**REQUIRED WORK:** Copy nothing but the lines below running from the line containing "13042011c ಭಗಿನ್ಯಾ ಭಾಷಿತಂ" through the line containing "ರಾಜನ್! ಅವರಲ್ಲಿ ಒಬ್ಬನು", both end lines included.

**DATA RECORDS:**
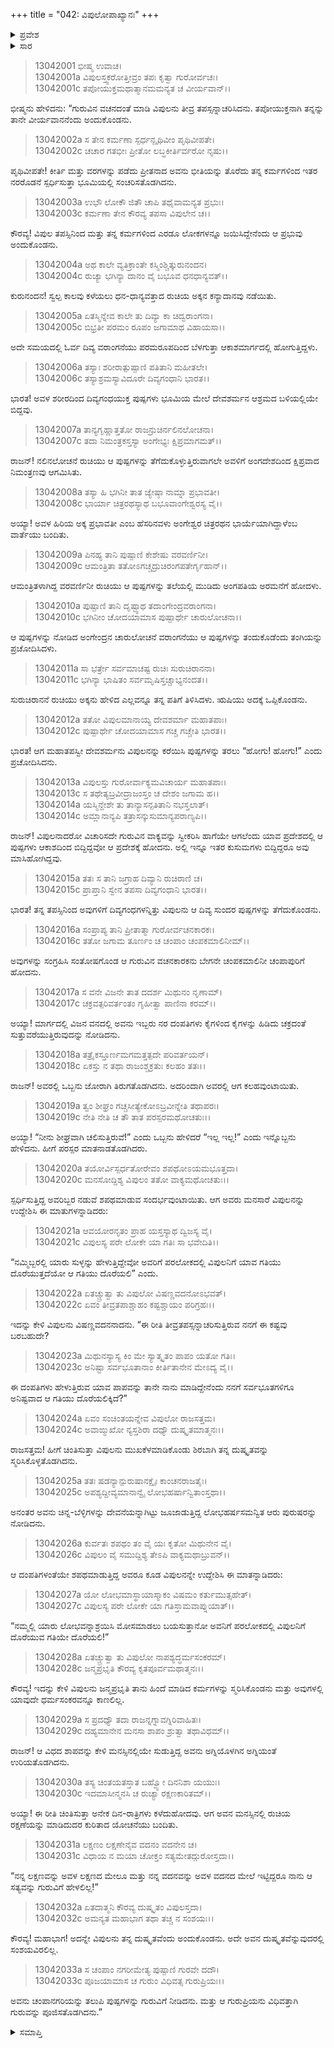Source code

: +++
title = "042: ವಿಪುಲೋಪಾಖ್ಯಾನಃ"
+++

<details><summary>ಪ್ರವೇಶ</summary>


।।   ಓಂ ಓಂ ನಮೋ ನಾರಾಯಣಾಯ।।   ಶ್ರೀ ವೇದವ್ಯಾಸಾಯ ನಮಃ ।।

ಶ್ರೀ ಕೃಷ್ಣದ್ವೈಪಾಯನ ವೇದವ್ಯಾಸ ವಿರಚಿತ  

**ಶ್ರೀ ಮಹಾಭಾರತ**

**ಅನುಶಾಸನ ಪರ್ವ**

**ದಾನಧರ್ಮ ಪರ್ವ**

**ಅಧ್ಯಾಯ 42**


</details>

<details><summary>ಸಾರ</summary>

ಗುರುವಿನ ಆಜ್ಞೆಯಂತೆ ವಿಪುಲನು ದಿವ್ಯ ಪುಷ್ಪಗಳನ್ನು ತರಲು ಹೋದುದು (1-16). ಪುಷ್ಪಗಳನ್ನು ತೆಗೆದುಕೊಂಡು ಹಿಂದಿರುಗುವಾಗ ಮಾರ್ಗದಲ್ಲಿ ತನ್ನ ದುಷ್ಕೃತದ ಸ್ಮರಣೆಮಾಡಿಕೊಂಡಿದುದು (17-33).


</details>



> 13042001 ಭೀಷ್ಮ ಉವಾಚ।  
13042001a ವಿಪುಲಸ್ತ್ವಕರೋತ್ತೀವ್ರಂ ತಪಃ ಕೃತ್ವಾ ಗುರೋರ್ವಚಃ।  
13042001c ತಪೋಯುಕ್ತಮಥಾತ್ಮಾನಮಮನ್ಯತ ಚ ವೀರ್ಯವಾನ್।।

ಭೀಷ್ಮನು ಹೇಳಿದನು: “ಗುರುವಿನ ವಚನದಂತೆ ಮಾಡಿ ವಿಪುಲನು ತೀವ್ರ ತಪಸ್ಸನ್ನಾಚರಿಸಿದನು. ತಪೋಯುಕ್ತನಾಗಿ ತನ್ನನ್ನು ತಾನೇ ವೀರ್ಯವಾನನೆಂದು ಅಂದುಕೊಂಡನು.

> 13042002a ಸ ತೇನ ಕರ್ಮಣಾ ಸ್ಪರ್ಧನ್ಪೃಥಿವೀಂ ಪೃಥಿವೀಪತೇ।  
13042002c ಚಚಾರ ಗತಭೀಃ ಪ್ರೀತೋ ಲಬ್ಧಕೀರ್ತಿರ್ವರೋ ನೃಷು।।

ಪೃಥಿವೀಪತೇ! ಕೀರ್ತಿ ಮತ್ತು ವರಗಳನ್ನು ಪಡೆದು ಪ್ರೀತನಾದ ಅವನು ಭೀತಿಯನ್ನು ತೊರೆದು ತನ್ನ ಕರ್ಮಗಳಿಂದ ಇತರ ನರರೊಡನೆ ಸ್ಪರ್ಧಿಸುತ್ತಾ ಭೂಮಿಯಲ್ಲಿ ಸಂಚರಿಸತೊಡಗಿದನು.

> 13042003a ಉಭೌ ಲೋಕೌ ಜಿತೌ ಚಾಪಿ ತಥೈವಾಮನ್ಯತ ಪ್ರಭುಃ।  
13042003c ಕರ್ಮಣಾ ತೇನ ಕೌರವ್ಯ ತಪಸಾ ವಿಪುಲೇನ ಚ।।

ಕೌರವ್ಯ! ವಿಪುಲ ತಪಸ್ಸಿನಿಂದ ಮತ್ತು ತನ್ನ ಕರ್ಮಗಳಿಂದ ಎರಡೂ ಲೋಕಗಳನ್ನೂ ಜಯಿಸಿದ್ದೇನೆಂದು ಆ ಪ್ರಭುವು ಅಂದುಕೊಂಡನು.

> 13042004a ಅಥ ಕಾಲೇ ವ್ಯತಿಕ್ರಾಂತೇ ಕಸ್ಮಿಂಶ್ಚಿತ್ಕುರುನಂದನ।  
13042004c ರುಚ್ಯಾ ಭಗಿನ್ಯಾ ದಾನಂ ವೈ ಬಭೂವ ಧನಧಾನ್ಯವತ್।।

ಕುರುನಂದನ! ಸ್ವಲ್ಪ ಕಾಲವು ಕಳೆಯಲು ಧನ-ಧಾನ್ಯವತ್ತಾದ ರುಚಿಯ ಅಕ್ಕನ ಕನ್ಯಾದಾನವು ನಡೆಯಿತು.

> 13042005a ಏತಸ್ಮಿನ್ನೇವ ಕಾಲೇ ತು ದಿವ್ಯಾ ಕಾ ಚಿದ್ವರಾಂಗನಾ।  
13042005c ಬಿಭ್ರತೀ ಪರಮಂ ರೂಪಂ ಜಗಾಮಾಥ ವಿಹಾಯಸಾ।।

ಅದೇ ಸಮಯದಲ್ಲಿ ಓರ್ವ ದಿವ್ಯ ವರಾಂಗನೆಯು ಪರಮರೂಪದಿಂದ ಬೆಳಗುತ್ತಾ ಆಕಾಶಮಾರ್ಗದಲ್ಲಿ ಹೋಗುತ್ತಿದ್ದಳು.

> 13042006a ತಸ್ಯಾಃ ಶರೀರಾತ್ಪುಷ್ಪಾಣಿ ಪತಿತಾನಿ ಮಹೀತಲೇ।  
13042006c ತಸ್ಯಾಶ್ರಮಸ್ಯಾವಿದೂರೇ ದಿವ್ಯಗಂಧಾನಿ ಭಾರತ।।

ಭಾರತ! ಅವಳ ಶರೀರದಿಂದ ದಿವ್ಯಗಂಧಯುಕ್ತ ಪುಷ್ಪಗಳು ಭೂಮಿಯ ಮೇಲೆ ದೇವಶರ್ಮನ ಆಶ್ರಮದ ಬಳಿಯಲ್ಲಿಯೇ ಬಿದ್ದವು.

> 13042007a ತಾನ್ಯಗೃಹ್ಣಾತ್ತತೋ ರಾಜನ್ರುಚಿರ್ನಲಿನಲೋಚನಾ।  
13042007c ತದಾ ನಿಮಂತ್ರಕಸ್ತಸ್ಯಾ ಅಂಗೇಭ್ಯಃ ಕ್ಷಿಪ್ರಮಾಗಮತ್।।

ರಾಜನ್! ನಲಿನಲೋಚನೆ ರುಚಿಯು ಆ ಪುಷ್ಪಗಳನ್ನು ತೆಗೆದುಕೊಳ್ಳುತ್ತಿರುವಾಗಲೇ ಅವಳಿಗೆ ಅಂಗದೇಶದಿಂದ ಕ್ಷಿಪ್ರವಾದ ನಿಮಂತ್ರಣವು ಆಗಮಿಸಿತು.

> 13042008a ತಸ್ಯಾ ಹಿ ಭಗಿನೀ ತಾತ ಜ್ಯೇಷ್ಠಾ ನಾಮ್ನಾ ಪ್ರಭಾವತೀ।  
13042008c ಭಾರ್ಯಾ ಚಿತ್ರರಥಸ್ಯಾಥ ಬಭೂವಾಂಗೇಶ್ವರಸ್ಯ ವೈ।।

ಅಯ್ಯಾ! ಅವಳ ಹಿರಿಯ ಅಕ್ಕ ಪ್ರಭಾವತೀ ಎಂಬ ಹೆಸರಿನವಳು ಅಂಗೇಶ್ವರ ಚಿತ್ರರಥನ ಭಾರ್ಯೆಯಾಗಿದ್ದಾಳೆಂಬ ವಾರ್ತೆಯು ಬಂದಿತು.

> 13042009a ಪಿನಹ್ಯ ತಾನಿ ಪುಷ್ಪಾಣಿ ಕೇಶೇಷು ವರವರ್ಣಿನೀ।  
13042009c ಆಮಂತ್ರಿತಾ ತತೋಽಗಚ್ಚದ್ರುಚಿರಂಗಪತೇರ್ಗೃಹಾನ್।।

ಆಮಂತ್ರಿತಳಾಗಿದ್ದ ವರವರ್ಣಿನೀ ರುಚಿಯು ಆ ಪುಷ್ಪಗಳನ್ನು ತಲೆಯಲ್ಲಿ ಮುಡಿದು ಅಂಗಪತಿಯ ಅರಮನೆಗೆ ಹೋದಳು.

> 13042010a ಪುಷ್ಪಾಣಿ ತಾನಿ ದೃಷ್ಟ್ವಾಥ ತದಾಂಗೇಂದ್ರವರಾಂಗನಾ।  
13042010c ಭಗಿನೀಂ ಚೋದಯಾಮಾಸ ಪುಷ್ಪಾರ್ಥೇ ಚಾರುಲೋಚನಾ।।

ಆ ಪುಷ್ಪಗಳನ್ನು ನೋಡಿದ ಅಂಗೇಂದ್ರನ ಚಾರುಲೋಚನೆ ವರಾಂಗನೆಯು ಆ ಪುಷ್ಪಗಳನ್ನು ತಂದುಕೊಡೆಂದು ತಂಗಿಯನ್ನು ಪ್ರಚೋದಿಸಿದಳು.

> 13042011a ಸಾ ಭರ್ತ್ರೇ ಸರ್ವಮಾಚಷ್ಟ ರುಚಿಃ ಸುರುಚಿರಾನನಾ।  
13042011c ಭಗಿನ್ಯಾ ಭಾಷಿತಂ ಸರ್ವಮೃಷಿಸ್ತಚ್ಚಾಭ್ಯನಂದತ।।

ಸುರುಚಿರಾನನೆ ರುಚಿಯು ಅಕ್ಕನು ಹೇಳಿದ ಎಲ್ಲವನ್ನೂ ತನ್ನ ಪತಿಗೆ ತಿಳಿಸಿದಳು. ಋಷಿಯು ಅದಕ್ಕೆ ಒಪ್ಪಿಕೊಂಡನು.

> 13042012a ತತೋ ವಿಪುಲಮಾನಾಯ್ಯ ದೇವಶರ್ಮಾ ಮಹಾತಪಾಃ।  
13042012c ಪುಷ್ಪಾರ್ಥೇ ಚೋದಯಾಮಾಸ ಗಚ್ಚ ಗಚ್ಚೇತಿ ಭಾರತ।।

ಭಾರತ! ಆಗ ಮಹಾತಪಸ್ವೀ ದೇವಶರ್ಮನು ವಿಪುಲನನ್ನು ಕರೆಯಿಸಿ ಪುಷ್ಪಗಳನ್ನು ತರಲು “ಹೋಗು! ಹೋಗು!” ಎಂದು ಪ್ರಚೋದಿಸಿದನು.

> 13042013a ವಿಪುಲಸ್ತು ಗುರೋರ್ವಾಕ್ಯಮವಿಚಾರ್ಯ ಮಹಾತಪಾಃ।  
13042013c ಸ ತಥೇತ್ಯಬ್ರವೀದ್ರಾಜಂಸ್ತಂ ಚ ದೇಶಂ ಜಗಾಮ ಹ।।  
13042014a ಯಸ್ಮಿನ್ದೇಶೇ ತು ತಾನ್ಯಾಸನ್ಪತಿತಾನಿ ನಭಸ್ತಲಾತ್।  
13042014c ಅಮ್ಲಾನಾನ್ಯಪಿ ತತ್ರಾಸನ್ಕುಸುಮಾನ್ಯಪರಾಣ್ಯಪಿ।।

ರಾಜನ್! ವಿಪುಲನಾದರೋ ವಿಚಾರಿಸದೇ ಗುರುವಿನ ವಾಕ್ಯವನ್ನು ಸ್ವೀಕರಿಸಿ ಹಾಗೆಯೇ ಆಗಲೆಂದು ಯಾವ ಪ್ರದೇಶದಲ್ಲಿ ಆ ಪುಷ್ಪಗಳು ಆಕಾಶದಿಂದ ಬಿದ್ದಿದ್ದವೋ ಆ ಪ್ರದೇಶಕ್ಕೆ ಹೋದನು. ಅಲ್ಲಿ ಇನ್ನೂ ಇತರ ಕುಸುಮಗಳು ಬಿದ್ದಿದ್ದರೂ ಅವು ಮಾಸಿಹೋಗಿದ್ದವು.

> 13042015a ತತಃ ಸ ತಾನಿ ಜಗ್ರಾಹ ದಿವ್ಯಾನಿ ರುಚಿರಾಣಿ ಚ।  
13042015c ಪ್ರಾಪ್ತಾನಿ ಸ್ವೇನ ತಪಸಾ ದಿವ್ಯಗಂಧಾನಿ ಭಾರತ।।

ಭಾರತ! ತನ್ನ ತಪಸ್ಸಿನಿಂದ ಅವುಗಳಿಗೆ ದಿವ್ಯಗಂಧಗಳನ್ನಿತ್ತು ವಿಪುಲನು ಆ ದಿವ್ಯ ಸುಂದರ ಪುಷ್ಪಗಳನ್ನು ತೆಗೆದುಕೊಂಡನು.

> 13042016a ಸಂಪ್ರಾಪ್ಯ ತಾನಿ ಪ್ರೀತಾತ್ಮಾ ಗುರೋರ್ವಚನಕಾರಕಃ।  
13042016c ತತೋ ಜಗಾಮ ತೂರ್ಣಂ ಚ ಚಂಪಾಂ ಚಂಪಕಮಾಲಿನೀಮ್।।

ಅವುಗಳನ್ನು ಸಂಗ್ರಹಿಸಿ ಸಂತೋಷಗೊಂಡ ಆ ಗುರುವಿನ ವಚನಕಾರಕನು ಬೇಗನೇ ಚಂಪಕಮಾಲಿನೀ ಚಂಪಾಪುರಿಗೆ ಹೋದನು.

> 13042017a ಸ ವನೇ ವಿಜನೇ ತಾತ ದದರ್ಶ ಮಿಥುನಂ ನೃಣಾಮ್।  
13042017c ಚಕ್ರವತ್ಪರಿವರ್ತಂತಂ ಗೃಹೀತ್ವಾ ಪಾಣಿನಾ ಕರಮ್।।

ಅಯ್ಯಾ! ಮಾರ್ಗದಲ್ಲಿ ವಿಜನ ವನದಲ್ಲಿ ಅವನು ಇಬ್ಬರು ನರ ದಂಪತಿಗಳು ಕೈಗಳಿಂದ ಕೈಗಳನ್ನು ಹಿಡಿದು ಚಕ್ರದಂತೆ ಸುತ್ತುವರೆಯುತ್ತಿರುವುದನ್ನು ನೋಡಿದನು.

> 13042018a ತತ್ರೈಕಸ್ತೂರ್ಣಮಗಮತ್ತತ್ಪದೇ ಪರಿವರ್ತಯನ್।  
13042018c ಏಕಸ್ತು ನ ತಥಾ ರಾಜಂಶ್ಚಕ್ರತುಃ ಕಲಹಂ ತತಃ।।

ರಾಜನ್! ಅವರಲ್ಲಿ ಒಬ್ಬನು ಜೋರಾಗಿ ತಿರುಗತೊಡಗಿದನು. ಅದರಿಂದಾಗಿ ಅವರಲ್ಲಿ ಆಗ ಕಲಹವುಂಟಾಯಿತು.

> 13042019a ತ್ವಂ ಶೀಘ್ರಂ ಗಚ್ಚಸೀತ್ಯೇಕೋಽಬ್ರವೀನ್ನೇತಿ ತಥಾಪರಃ।  
13042019c ನೇತಿ ನೇತಿ ಚ ತೌ ತಾತ ಪರಸ್ಪರಮಥೋಚತುಃ।।

ಅಯ್ಯಾ! “ನೀನು ಶೀಘ್ರವಾಗಿ ಚಲಿಸುತ್ತಿರುವೆ!” ಎಂದು ಒಬ್ಬನು ಹೇಳಿದರೆ “ಇಲ್ಲ ಇಲ್ಲ!” ಎಂದು ಇನ್ನೊಬ್ಬನು ಹೇಳಿದನು. ಹೀಗೆ ಪರಸ್ಪರ ಮಾತನಾಡತೊಡಗಿದರು.

> 13042020a ತಯೋರ್ವಿಸ್ಪರ್ಧತೋರೇವಂ ಶಪಥೋಽಯಮಭೂತ್ತದಾ।  
13042020c ಮನಸೋದ್ದಿಶ್ಯ ವಿಪುಲಂ ತತೋ ವಾಕ್ಯಮಥೋಚತುಃ।।

ಸ್ಪರ್ಧಿಸುತ್ತಿದ್ದ ಅವರಿಬ್ಬರ ನಡುವೆ ಶಪಥಮಾಡುವ ಸಂದರ್ಭವುಂಟಾಯಿತು. ಆಗ ಅವರು ಮನಸಾರೆ ವಿಪುಲನನ್ನು ಉದ್ದೇಶಿಸಿ ಈ ಮಾತುಗಳನ್ನಾಡಿದರು:

> 13042021a ಆವಯೋರನೃತಂ ಪ್ರಾಹ ಯಸ್ತಸ್ಯಾಥ ದ್ವಿಜಸ್ಯ ವೈ।  
13042021c ವಿಪುಲಸ್ಯ ಪರೇ ಲೋಕೇ ಯಾ ಗತಿಃ ಸಾ ಭವೇದಿತಿ।।

“ನಮ್ಮಿಬ್ಬರಲ್ಲಿ ಯಾರು ಸುಳ್ಳನ್ನು ಹೇಳುತ್ತಿದ್ದೇವೋ ಅವರಿಗೆ ಪರಲೋಕದಲ್ಲಿ ವಿಪುಲನಿಗೆ ಯಾವ ಗತಿಯು ದೊರೆಯುತ್ತದೆಯೋ ಆ ಗತಿಯು ದೊರೆಯಲಿ” ಎಂದು.

> 13042022a ಏತಚ್ಚ್ರುತ್ವಾ ತು ವಿಪುಲೋ ವಿಷಣ್ಣವದನೋಽಭವತ್।  
13042022c ಏವಂ ತೀವ್ರತಪಾಶ್ಚಾಹಂ ಕಷ್ಟಶ್ಚಾಯಂ ಪರಿಗ್ರಹಃ।।

ಇದನ್ನು ಕೇಳಿ ವಿಪುಲನು ವಿಷಣ್ಣವದನನಾದನು. “ಈ ರೀತಿ ತೀವ್ರತಪಸ್ಸನ್ನಾಚರಿಸುತ್ತಿರುವ ನನಗೆ ಈ ಕಷ್ಟವು ಬರಬಹುದೇ?

> 13042023a ಮಿಥುನಸ್ಯಾಸ್ಯ ಕಿಂ ಮೇ ಸ್ಯಾತ್ಕೃತಂ ಪಾಪಂ ಯತೋ ಗತಿಃ।  
13042023c ಅನಿಷ್ಟಾ ಸರ್ವಭೂತಾನಾಂ ಕೀರ್ತಿತಾನೇನ ಮೇಽದ್ಯ ವೈ।।

ಈ ದಂಪತಿಗಳು ಹೇಳುತ್ತಿರುವ ಯಾವ ಪಾಪವನ್ನು ತಾನೇ ನಾನು ಮಾಡಿದ್ದೇನೆಂದು ನನಗೆ ಸರ್ವಭೂತಗಳಿಗೂ ಅನಿಷ್ಟವಾದ ಆ ಗತಿಯು ದೊರೆಯಲಿಕ್ಕಿದೆ?”

> 13042024a ಏವಂ ಸಂಚಿಂತಯನ್ನೇವ ವಿಪುಲೋ ರಾಜಸತ್ತಮ।  
13042024c ಅವಾಙ್ಮುಖೋ ನ್ಯಸ್ತಶಿರಾ ದಧ್ಯೌ ದುಷ್ಕೃತಮಾತ್ಮನಃ।।

ರಾಜಸತ್ತಮ! ಹೀಗೆ ಚಿಂತಿಸುತ್ತಾ ವಿಪುಲನು ಮುಖಕೆಳಮಾಡಿಕೊಂಡು ಶಿರಬಾಗಿ ತನ್ನ ದುಷ್ಕೃತವನ್ನು ಸ್ಮರಿಸಿಕೊಳ್ಳತೊಡಗಿದನು.

> 13042025a ತತಃ ಷಡನ್ಯಾನ್ಪುರುಷಾನಕ್ಷೈಃ ಕಾಂಚನರಾಜತೈಃ।  
13042025c ಅಪಶ್ಯದ್ದೀವ್ಯಮಾನಾನ್ವೈ ಲೋಭಹರ್ಷಾನ್ವಿತಾಂಸ್ತಥಾ।।

ಅನಂತರ ಅವನು ಚಿನ್ನ-ಬೆಳ್ಳಿಗಳನ್ನು ದೇವನೆಯನ್ನಾಗಿಟ್ಟು ಜೂಜಾಡುತ್ತಿದ್ದ ಲೋಭಹರ್ಷಸಮನ್ವಿತ ಆರು ಪುರುಷರನ್ನು ನೋಡಿದನು.


> 13042026a ಕುರ್ವತಃ ಶಪಥಂ ತಂ ವೈ ಯಃ ಕೃತೋ ಮಿಥುನೇನ ವೈ।  
13042026c ವಿಪುಲಂ ವೈ ಸಮುದ್ದಿಶ್ಯ ತೇಽಪಿ ವಾಕ್ಯಮಥಾಬ್ರುವನ್।।

ಆ ದಂಪತಿಗಳಂತೆಯೇ ಶಪಥಮಾಡುತ್ತಿದ್ದ ಅವರೂ ಕೂಡ ವಿಪುಲನನ್ನೇ ಉದ್ದೇಶಿಸಿ ಈ ಮಾತನ್ನಾಡಿದರು:

> 13042027a ಯೋ ಲೋಭಮಾಸ್ಥಾಯಾಸ್ಮಾಕಂ ವಿಷಮಂ ಕರ್ತುಮುತ್ಸಹೇತ್।  
13042027c ವಿಪುಲಸ್ಯ ಪರೇ ಲೋಕೇ ಯಾ ಗತಿಸ್ತಾಮವಾಪ್ನುಯಾತ್।।

“ನಮ್ಮಲ್ಲಿ ಯಾರು ಲೋಭವನ್ನಾಶ್ರಯಿಸಿ ಮೋಸಮಾಡಲು ಬಯಸುತ್ತಾನೋ ಅವನಿಗೆ ಪರಲೋಕದಲ್ಲಿ ವಿಪುಲನಿಗೆ ದೊರೆಯುವ ಗತಿಯೇ ದೊರೆಯಲಿ!”

> 13042028a ಏತಚ್ಚ್ರುತ್ವಾ ತು ವಿಪುಲೋ ನಾಪಶ್ಯದ್ಧರ್ಮಸಂಕರಮ್।  
13042028c ಜನ್ಮಪ್ರಭೃತಿ ಕೌರವ್ಯ ಕೃತಪೂರ್ವಮಥಾತ್ಮನಃ।।

ಕೌರವ್ಯ! ಇದನ್ನು ಕೇಳಿ ವಿಪುಲನು ಜನ್ಮಪ್ರಭೃತಿ ತಾನು ಹಿಂದೆ ಮಾಡಿದ ಕರ್ಮಗಳನ್ನು ಸ್ಮರಿಸಿಕೊಂಡನು ಮತ್ತು ಅವುಗಳಲ್ಲಿ ಯಾವುದೇ ಧರ್ಮಸಂಕರವನ್ನೂ ಕಾಣಲಿಲ್ಲ.

> 13042029a ಸ ಪ್ರದಧ್ಯೌ ತದಾ ರಾಜನ್ನಗ್ನಾವಗ್ನಿರಿವಾಹಿತಃ।  
13042029c ದಹ್ಯಮಾನೇನ ಮನಸಾ ಶಾಪಂ ಶ್ರುತ್ವಾ ತಥಾವಿಧಮ್।।

ರಾಜನ್! ಆ ವಿಧದ ಶಾಪವನ್ನು ಕೇಳಿ ಮನಸ್ಸಿನಲ್ಲಿಯೇ ಸುಡುತ್ತಿದ್ದ ಅವನು ಅಗ್ನಿಯೊಳಗಿನ ಅಗ್ನಿಯಂತೆ ಉರಿಯತೊಡಗಿದನು.

> 13042030a ತಸ್ಯ ಚಿಂತಯತಸ್ತಾತ ಬಹ್ವ್ಯೋ ದಿನನಿಶಾ ಯಯುಃ।  
13042030c ಇದಮಾಸೀನ್ಮನಸಿ ಚ ರುಚ್ಯಾ ರಕ್ಷಣಕಾರಿತಮ್।।

ಅಯ್ಯಾ! ಈ ರೀತಿ ಚಿಂತಿಸುತ್ತಾ ಅನೇಕ ದಿನ-ರಾತ್ರಿಗಳು ಕಳೆದುಹೋದವು. ಆಗ ಅವನ ಮನಸ್ಸಿನಲ್ಲಿ ರುಚಿಯ ರಕ್ಷಣೆಯನ್ನು ಮಾಡಿದುದರ ಕುರಿತಾದ ಯೋಚನೆಯು ಬಂದಿತು.

> 13042031a ಲಕ್ಷಣಂ ಲಕ್ಷಣೇನೈವ ವದನಂ ವದನೇನ ಚ।  
13042031c ವಿಧಾಯ ನ ಮಯಾ ಚೋಕ್ತಂ ಸತ್ಯಮೇತದ್ಗುರೋಸ್ತದಾ।।

“ನನ್ನ ಲಕ್ಷಣವನ್ನು ಅವಳ ಲಕ್ಷಣದ ಮೇಲೂ ಮತ್ತು ನನ್ನ ವದನವನ್ನು ಅವಳ ವದನದ ಮೇಲೆ ಇಟ್ಟಿದ್ದರೂ ನಾನು ಆ ಸತ್ಯವನ್ನು ಗುರುವಿಗೆ ಹೇಳಲಿಲ್ಲ!”

> 13042032a ಏತದಾತ್ಮನಿ ಕೌರವ್ಯ ದುಷ್ಕೃತಂ ವಿಪುಲಸ್ತದಾ।  
13042032c ಅಮನ್ಯತ ಮಹಾಭಾಗ ತಥಾ ತಚ್ಚ ನ ಸಂಶಯಃ।।

ಕೌರವ್ಯ! ಮಹಾಭಾಗ! ಅದನ್ನೇ ವಿಪುಲನು ತನ್ನ ದುಷ್ಕೃತವೆಂದು ಅಂದುಕೊಂಡನು. ಅದೇ ಅವನ ದುಷ್ಕೃತವೆನ್ನುವುದರಲ್ಲಿ ಸಂಶಯವಿರಲಿಲ್ಲ.

> 13042033a ಸ ಚಂಪಾಂ ನಗರೀಮೇತ್ಯ ಪುಷ್ಪಾಣಿ ಗುರವೇ ದದೌ।  
13042033c ಪೂಜಯಾಮಾಸ ಚ ಗುರುಂ ವಿಧಿವತ್ಸ ಗುರುಪ್ರಿಯಃ।।

ಅವನು ಚಂಪಾನಗರಿಯನ್ನು ತಲುಪಿ ಪುಷ್ಪಗಳನ್ನು ಗುರುವಿಗೆ ನೀಡಿದನು. ಮತ್ತು ಆ ಗುರುಪ್ರಿಯನು ವಿಧಿವತ್ತಾಗಿ ಗುರುವನ್ನು ಪೂಜಿಸತೊಡಗಿದನು.”



<details><summary>ಸಮಾಪ್ತಿ</summary>


ಇತಿ ಶ್ರೀಮಹಾಭಾರತೇ ಅನುಶಾಸನ ಪರ್ವಣಿ ದಾನಧರ್ಮ ಪರ್ವಣಿ ವಿಪುಲೋಪಾಖ್ಯಾನೇ ದ್ವಿಚತ್ವಾರಿಂಶೋಽಧ್ಯಾಯಃ।।  
ಇದು ಶ್ರೀಮಹಾಭಾರತದಲ್ಲಿ ಅನುಶಾಸನ ಪರ್ವದಲ್ಲಿ ದಾನಧರ್ಮ ಪರ್ವದಲ್ಲಿ ವಿಪುಲೋಪಾಖ್ಯಾನ ಎನ್ನುವ ನಲ್ವತ್ತೆರಡನೇ ಅಧ್ಯಾಯವು.



</details>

**EXERCISE RESULT:**
13042011c ಭಗಿನ್ಯಾ ಭಾಷಿತಂ ಸರ್ವಮೃಷಿಸ್ತಚ್ಚಾಭ್ಯನಂದತ।।

ಸುರುಚಿರಾನನೆ ರುಚಿಯು ಅಕ್ಕನು ಹೇಳಿದ ಎಲ್ಲವನ್ನೂ ತನ್ನ ಪತಿಗೆ ತಿಳಿಸಿದಳು. ಋಷಿಯು ಅದಕ್ಕೆ ಒಪ್ಪಿಕೊಂಡನು.

> 13042012a ತತೋ ವಿಪುಲಮಾನಾಯ್ಯ ದೇವಶರ್ಮಾ ಮಹಾತಪಾಃ।  
13042012c ಪುಷ್ಪಾರ್ಥೇ ಚೋದಯಾಮಾಸ ಗಚ್ಚ ಗಚ್ಚೇತಿ ಭಾರತ।।

ಭಾರತ! ಆಗ ಮಹಾತಪಸ್ವೀ ದೇವಶರ್ಮನು ವಿಪುಲನನ್ನು ಕರೆಯಿಸಿ ಪುಷ್ಪಗಳನ್ನು ತರಲು “ಹೋಗು! ಹೋಗು!” ಎಂದು ಪ್ರಚೋದಿಸಿದನು.

> 13042013a ವಿಪುಲಸ್ತು ಗುರೋರ್ವಾಕ್ಯಮವಿಚಾರ್ಯ ಮಹಾತಪಾಃ।  
13042013c ಸ ತಥೇತ್ಯಬ್ರವೀದ್ರಾಜಂಸ್ತಂ ಚ ದೇಶಂ ಜಗಾಮ ಹ।।  
13042014a ಯಸ್ಮಿನ್ದೇಶೇ ತು ತಾನ್ಯಾಸನ್ಪತಿತಾನಿ ನಭಸ್ತಲಾತ್।  
13042014c ಅಮ್ಲಾನಾನ್ಯಪಿ ತತ್ರಾಸನ್ಕುಸುಮಾನ್ಯಪರಾಣ್ಯಪಿ।।

ರಾಜನ್! ವಿಪುಲನಾದರೋ ವಿಚಾರಿಸದೇ ಗುರುವಿನ ವಾಕ್ಯವನ್ನು ಸ್ವೀಕರಿಸಿ ಹಾಗೆಯೇ ಆಗಲೆಂದು ಯಾವ ಪ್ರದೇಶದಲ್ಲಿ ಆ ಪುಷ್ಪಗಳು ಆಕಾಶದಿಂದ ಬಿದ್ದಿದ್ದವೋ ಆ ಪ್ರದೇಶಕ್ಕೆ ಹೋದನು. ಅಲ್ಲಿ ಇನ್ನೂ ಇತರ ಕುಸುಮಗಳು ಬಿದ್ದಿದ್ದರೂ ಅವು ಮಾಸಿಹೋಗಿದ್ದವು.

> 13042015a ತತಃ ಸ ತಾನಿ ಜಗ್ರಾಹ ದಿವ್ಯಾನಿ ರುಚಿರಾಣಿ ಚ।  
13042015c ಪ್ರಾಪ್ತಾನಿ ಸ್ವೇನ ತಪಸಾ ದಿವ್ಯಗಂಧಾನಿ ಭಾರತ।।

ಭಾರತ! ತನ್ನ ತಪಸ್ಸಿನಿಂದ ಅವುಗಳಿಗೆ ದಿವ್ಯಗಂಧಗಳನ್ನಿತ್ತು ವಿಪುಲನು ಆ ದಿವ್ಯ ಸುಂದರ ಪುಷ್ಪಗಳನ್ನು ತೆಗೆದುಕೊಂಡನು.

> 13042016a ಸಂಪ್ರಾಪ್ಯ ತಾನಿ ಪ್ರೀತಾತ್ಮಾ ಗುರೋರ್ವಚನಕಾರಕಃ।  
13042016c ತತೋ ಜಗಾಮ ತೂರ್ಣಂ ಚ ಚಂಪಾಂ ಚಂಪಕಮಾಲಿನೀಮ್।।

ಅವುಗಳನ್ನು ಸಂಗ್ರಹಿಸಿ ಸಂತೋಷಗೊಂಡ ಆ ಗುರುವಿನ ವಚನಕಾರಕನು ಬೇಗನೇ ಚಂಪಕಮಾಲಿನೀ ಚಂಪಾಪುರಿಗೆ ಹೋದನು.

> 13042017a ಸ ವನೇ ವಿಜನೇ ತಾತ ದದರ್ಶ ಮಿಥುನಂ ನೃಣಾಮ್।  
13042017c ಚಕ್ರವತ್ಪರಿವರ್ತಂತಂ ಗೃಹೀತ್ವಾ ಪಾಣಿನಾ ಕರಮ್।।

ಅಯ್ಯಾ! ಮಾರ್ಗದಲ್ಲಿ ವಿಜನ ವನದಲ್ಲಿ ಅವನು ಇಬ್ಬರು ನರ ದಂಪತಿಗಳು ಕೈಗಳಿಂದ ಕೈಗಳನ್ನು ಹಿಡಿದು ಚಕ್ರದಂತೆ ಸುತ್ತುವರೆಯುತ್ತಿರುವುದನ್ನು ನೋಡಿದನು.

> 13042018a ತತ್ರೈಕಸ್ತೂರ್ಣಮಗಮತ್ತತ್ಪದೇ ಪರಿವರ್ತಯನ್।  
13042018c ಏಕಸ್ತು ನ ತಥಾ ರಾಜಂಶ್ಚಕ್ರತುಃ ಕಲಹಂ ತತಃ।।

ರಾಜನ್! ಅವರಲ್ಲಿ ಒಬ್ಬನು ಜೋರಾಗಿ ತಿರುಗತೊಡಗಿದನು. ಅದರಿಂದಾಗಿ ಅವರಲ್ಲಿ ಆಗ ಕಲಹವುಂಟಾಯಿತು.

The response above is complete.